They first garnered attention in the world of finance when Bitcoin, one of the first of its kind, started skyrocketing in value in early 2017.
Most people have heard of this new virtual currency, but very few understand what it is and the craze. And many conservative investors tend to view it with great caution, as they do any type of new investment vehicle.
It's rare to see successful investors willing to throw caution into the wind.
But, just the same, there's a large number of wealthy people who gained their riches by taking enormous risks, seizing unique opportunities.
Therein lies the crypto debate.
Does investing in cryptocurrencies offer a unique opportunity to gain riches and build great wealth?
Or is it nothing more than a bubble investment opportunity ready to burst?
Individuals need to answer that question for themselves. With that said, the only way you're able to arrive at an educated answer is to understand precisely what's on the table before you invest.
The following information, will hopefully, provide you with the ability to decide if cryptocurrency investing is a fad.
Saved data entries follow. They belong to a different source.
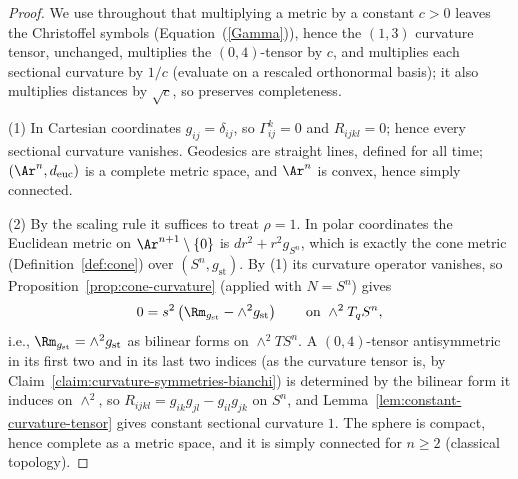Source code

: \begin{proof}
We use throughout that multiplying a metric by a constant $c>0$
leaves the Christoffel symbols (Equation~(\ref{Gamma})), hence the
$(1,3)$ curvature tensor, unchanged, multiplies the $(0,4)$-tensor
by $c$, and multiplies each sectional curvature by $1/c$
(evaluate on a rescaled orthonormal basis); it also multiplies
distances by $\sqrt c$, so preserves completeness.

(1) In Cartesian coordinates $g_{ij}=\delta_{ij}$, so
$\Gamma^k_{ij}=0$ and $R_{ijkl}=0$; hence every sectional
curvature vanishes. Geodesics are straight lines, defined for all
time; $(\Ar^n,d_{\mathrm{euc}})$ is a complete metric space, and
$\Ar^n$ is convex, hence simply connected.

(2) By the scaling rule it suffices to treat $\rho=1$. In polar
coordinates the Euclidean metric on $\Ar^{n+1}\setminus\{0\}$ is
$dr^2+r^2g_{S^n}$, which is exactly the cone metric
(Definition~\ref{def:cone}) over $(S^n,g_{\mathrm{st}})$. By (1)
its curvature operator vanishes, so
Proposition~\ref{prop:cone-curvature} (applied with $N=S^n$) gives
$$0=s^2\left(\Rm_{g_{\mathrm{st}}}-\wedge^2g_{\mathrm{st}}\right)
\qquad\text{on }\wedge^2T_qS^n,$$
i.e., $\Rm_{g_{\mathrm{st}}}=\wedge^2g_{\mathrm{st}}$ as bilinear
forms on $\wedge^2TS^n$. A $(0,4)$-tensor antisymmetric in its
first two and in its last two indices (as the curvature tensor is,
by Claim~\ref{claim:curvature-symmetries-bianchi}) is determined by
the bilinear form it induces on $\wedge^2$, so
$R_{ijkl}=g_{ik}g_{jl}-g_{il}g_{jk}$ on $S^n$, and
Lemma~\ref{lem:constant-curvature-tensor} gives constant sectional
curvature $1$. The sphere is compact, hence complete as a metric
space, and it is simply connected for $n\ge2$ (classical
topology).


\end{proof}

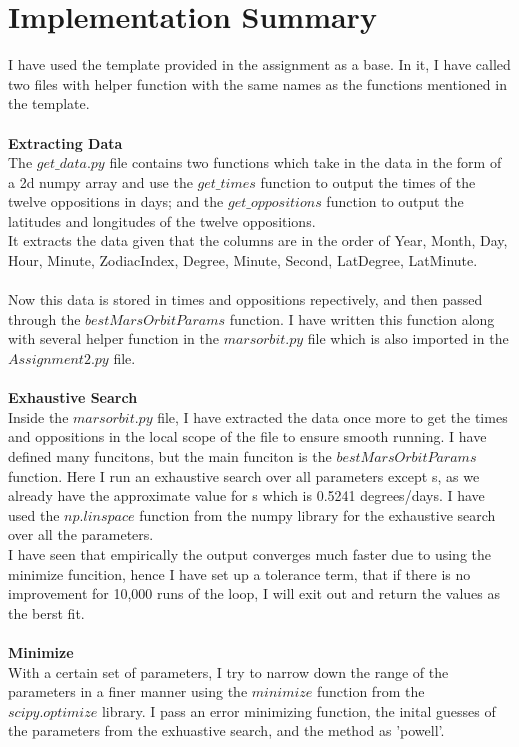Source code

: \documentclass[12pt]{article}
\begin{document}
\section*{Implementation Summary}
I have used the template provided in the assignment as a base. In it, I have called two files with helper function with the same names as the functions mentioned in the template.\\ \\
\textbf{Extracting Data}\\
The $get\_data.py$ file contains two functions which take in the data in the form of a 2d numpy array and use the $get\_times$ function to output the times of the twelve oppositions in days; and the $get\_oppositions$ function to output the latitudes and longitudes of the twelve oppositions. \\ It extracts the data given that the columns are in the order of Year, Month, Day, Hour, Minute, ZodiacIndex, Degree, Minute, Second, LatDegree, LatMinute.\\ \\
Now this data is stored in times and oppositions repectively, and then passed through the $bestMarsOrbitParams$ function. I have written this function along with several helper function in the $marsorbit.py$ file which is also imported in the $Assignment2.py$ file.\\ \\
\textbf{Exhaustive Search}\\
Inside the $marsorbit.py$ file, I have extracted the data once more to get the times and oppositions in the local scope of the file to ensure smooth running. I have defined many funcitons, but the main funciton is the $bestMarsOrbitParams$ function. Here I run an exhaustive search over all parameters except s, as we already have the approximate value for s which is 0.5241 degrees/days. I have used the $np.linspace$ function from the numpy library for the exhaustive search over all the parameters.\\
I have seen that empirically the output converges much faster due to using the minimize funcition, hence I have set up a tolerance term, that if there is no improvement for 10,000 runs of the loop, I will exit out and return the values as the berst fit.\\ \\
\textbf{Minimize}\\
With a certain set of parameters, I try to narrow down the range of the parameters in a finer manner using the $minimize$ function from the $scipy.optimize$ library. I pass an error minimizing function, the inital guesses of the parameters from the exhuastive search, and the method as 'powell'.\\ \\
\end{document}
Or perhaps a viable trend and an opportunity to cash in on the cryptocurrency craze.
What are Cryptocurrencies?
Merriam-Webster defines cryptocurrency as follows:
any form of currency that only exists digitally, that usually has no central issuing or regulating authority but instead uses a decentralized system to record transactions and manage the issuance of new units, and that relies on cryptography to prevent counterfeiting and fraudulent transactions.
That's a slightly convoluted way of saying cryptocurrency is a digital monetary instrument used for peer-to-peer payments and investment exchange.
The imaginary coin is created through a process called mining. Not through a standard minting process at some government agency.
Calling the coin imaginary is simply a way of saying there's no physical coin someone can physically possess and place in their purse or pocket.
Instead, a cryptocurrency is a “virtual” coin you hold in a digital wallet for digital exchange between parties.
Transacting Crypto
Cryptocurrency transactions between two or more entities are not recorded in a bank account sitting on the server of a centralized bank.
They are not subject to regulation by anyone other than the decentralized millions of people who are transacting business through a public registry.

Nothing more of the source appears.